Hillary Rodham Clinton was born Hillary Diane Rodham, on October 26, 1947, in Chicago, Illinois. Her parents were conservative Methodists. She has two other siblings - Hugh and Tony. In addition to participating in many sports, Hillary was a Brownie and Girl Scout. Hillary was active in politics in her youth. Encouraged by her parents, at sixteen she campaigned for Barry Goldwater, the 1964 Republican presidential candidate.

Education

Hillary was an outstanding student. She won many awards in high school, in addition to participating in the debate team, serving on the student council, and serving as class president. Naturally, Hillary was a member of the National Honor Society.

In 1965 Hillary enrolled at Wellesley, where she served as president of the Wellesley College Chapter of the College Republicans. After attending the Wellesley in Washington program at the urging of a professor, Hillary found that she had more in common with the Democratic Party, which she then joined. Hillary graduated in 1969, valedictorian, with departmental honors in Political Science.

Hillary entered Yale Law School in 1969. She served on the Board of Editors of Yale Review of Law and Social Action and worked with underprivileged children at the Yale-New Haven Hospital. During the summer of 1970, she was awarded a grant to work at the Children's Defense Fund in Cambridge, Massachusetts. In the summer of 1971, she traveled to Washington to work on Senator Walter Mondale's subcommittee on migrant workers, researching migrant problems in housing, sanitation, health and education. For the summer of 1972, Rodham worked in the western states for Democratic presidential candidate George McGovern's campaign. During her second year in law school, she volunteered at the Yale Child Study Center, learning about new research on early childhood brain development. She also took on cases of child abuse at Yale-New Haven Hospital and worked at the city Legal Services, providing free legal service to the poor. She received a Juris Doctor degree from Yale in 1973, having written a thesis on the rights of children, and began a year of post-graduate study on children and medicine at the Yale Child Study Center.

Marriage

Bill Clinton was a Yale Law classmate. Before he proposed marriage to Hillary Rodham, Bill Clinton secretly purchased a small house in Fayetteville that she had noticed and remarked that she had liked. When he proposed marriage to her and she accepted, he revealed that they owned the house. They married and lived there, briefly, before relocating to the state capital of Little Rock, from which Bill conducted his first campaign for U.S. Congress. In 1978, with the election of her husband as governor of Arkansas, Rodham became Arkansas's First Lady, her title for a total of 12 years. On February 27, 1980, Rodham gave birth to Chelsea Clinton, their only child. During Bill Clinton's run as governor of Arkansas, Hillary took the last name of Clinton after realizing that keeping her maiden name might be a political liability for her husband.
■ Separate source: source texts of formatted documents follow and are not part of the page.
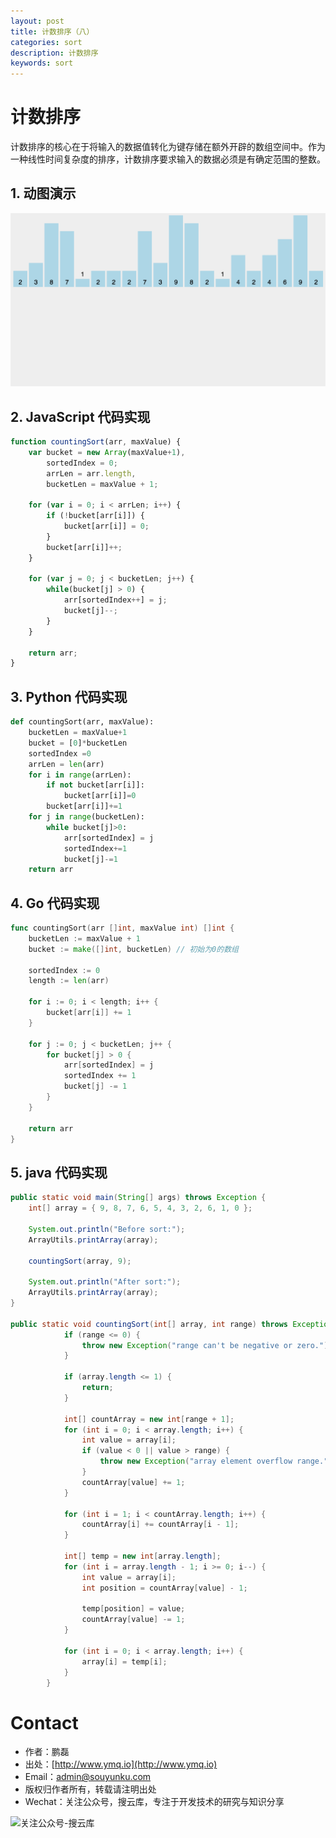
 ```yaml
---
layout: post
title: 计数排序（八）
categories: sort
description: 计数排序
keywords: sort
---
```


# 计数排序

计数排序的核心在于将输入的数据值转化为键存储在额外开辟的数组空间中。作为一种线性时间复杂度的排序，计数排序要求输入的数据必须是有确定范围的整数。

## 1. 动图演示

![动图演示](/images/2017/sort/res/countingSort.gif)


## 2. JavaScript 代码实现

```js
function countingSort(arr, maxValue) {
    var bucket = new Array(maxValue+1),
        sortedIndex = 0;
        arrLen = arr.length,
        bucketLen = maxValue + 1;

    for (var i = 0; i < arrLen; i++) {
        if (!bucket[arr[i]]) {
            bucket[arr[i]] = 0;
        }
        bucket[arr[i]]++;
    }

    for (var j = 0; j < bucketLen; j++) {
        while(bucket[j] > 0) {
            arr[sortedIndex++] = j;
            bucket[j]--;
        }
    }

    return arr;
}
```

## 3. Python 代码实现


```python
def countingSort(arr, maxValue):
    bucketLen = maxValue+1
    bucket = [0]*bucketLen
    sortedIndex =0
    arrLen = len(arr)
    for i in range(arrLen):
        if not bucket[arr[i]]:
            bucket[arr[i]]=0
        bucket[arr[i]]+=1
    for j in range(bucketLen):
        while bucket[j]>0:
            arr[sortedIndex] = j
            sortedIndex+=1
            bucket[j]-=1
    return arr
```

## 4. Go 代码实现

```go
func countingSort(arr []int, maxValue int) []int {
	bucketLen := maxValue + 1
	bucket := make([]int, bucketLen) // 初始为0的数组

	sortedIndex := 0
	length := len(arr)

	for i := 0; i < length; i++ {
		bucket[arr[i]] += 1
	}

	for j := 0; j < bucketLen; j++ {
		for bucket[j] > 0 {
			arr[sortedIndex] = j
			sortedIndex += 1
			bucket[j] -= 1
		}
	}

	return arr
}
```

## 5. java 代码实现

``` java
public static void main(String[] args) throws Exception {  
    int[] array = { 9, 8, 7, 6, 5, 4, 3, 2, 6, 1, 0 };  

    System.out.println("Before sort:");  
    ArrayUtils.printArray(array);  

    countingSort(array, 9);  

    System.out.println("After sort:");  
    ArrayUtils.printArray(array);  
}  
	
public static void countingSort(int[] array, int range) throws Exception {  
            if (range <= 0) {  
                throw new Exception("range can't be negative or zero.");  
            }  
  
            if (array.length <= 1) {  
                return;  
            }  
  
            int[] countArray = new int[range + 1];  
            for (int i = 0; i < array.length; i++) {  
                int value = array[i];  
                if (value < 0 || value > range) {  
                    throw new Exception("array element overflow range.");  
                }  
                countArray[value] += 1;  
            }  
  
            for (int i = 1; i < countArray.length; i++) {  
                countArray[i] += countArray[i - 1];  
            }  
  
            int[] temp = new int[array.length];  
            for (int i = array.length - 1; i >= 0; i--) {  
                int value = array[i];  
                int position = countArray[value] - 1;  
  
                temp[position] = value;  
                countArray[value] -= 1;  
            }  
  
            for (int i = 0; i < array.length; i++) {  
                array[i] = temp[i];  
            }  
        }  
```


# Contact

 - 作者：鹏磊  
 - 出处：[http://www.ymq.io](http://www.ymq.io)  
 - Email：[admin@souyunku.com](admin@souyunku.com)
 - 版权归作者所有，转载请注明出处
 - Wechat：关注公众号，搜云库，专注于开发技术的研究与知识分享
 
![关注公众号-搜云库](http://www.ymq.io/images/souyunku.png "搜云库")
In 1998, the Clintons' relationship became the subject of much speculation and gossip after the Lewinsky scandal, when the President admitted to a sexual affair (short of sexual intercourse) with a White House intern, Monica Lewinsky. During the Lewinsky scandal, Hillary initially claimed that the allegations against her husband were the result of a "vast right-wing conspiracy". After the evidence of President Clinton's encounters with Lewinsky became incontrovertible, she remained resolute that their marriage was solid. Both Bill's and Hillary's memoirs later revealed that the revelation of the affair was in reality a very painful time in their marriage.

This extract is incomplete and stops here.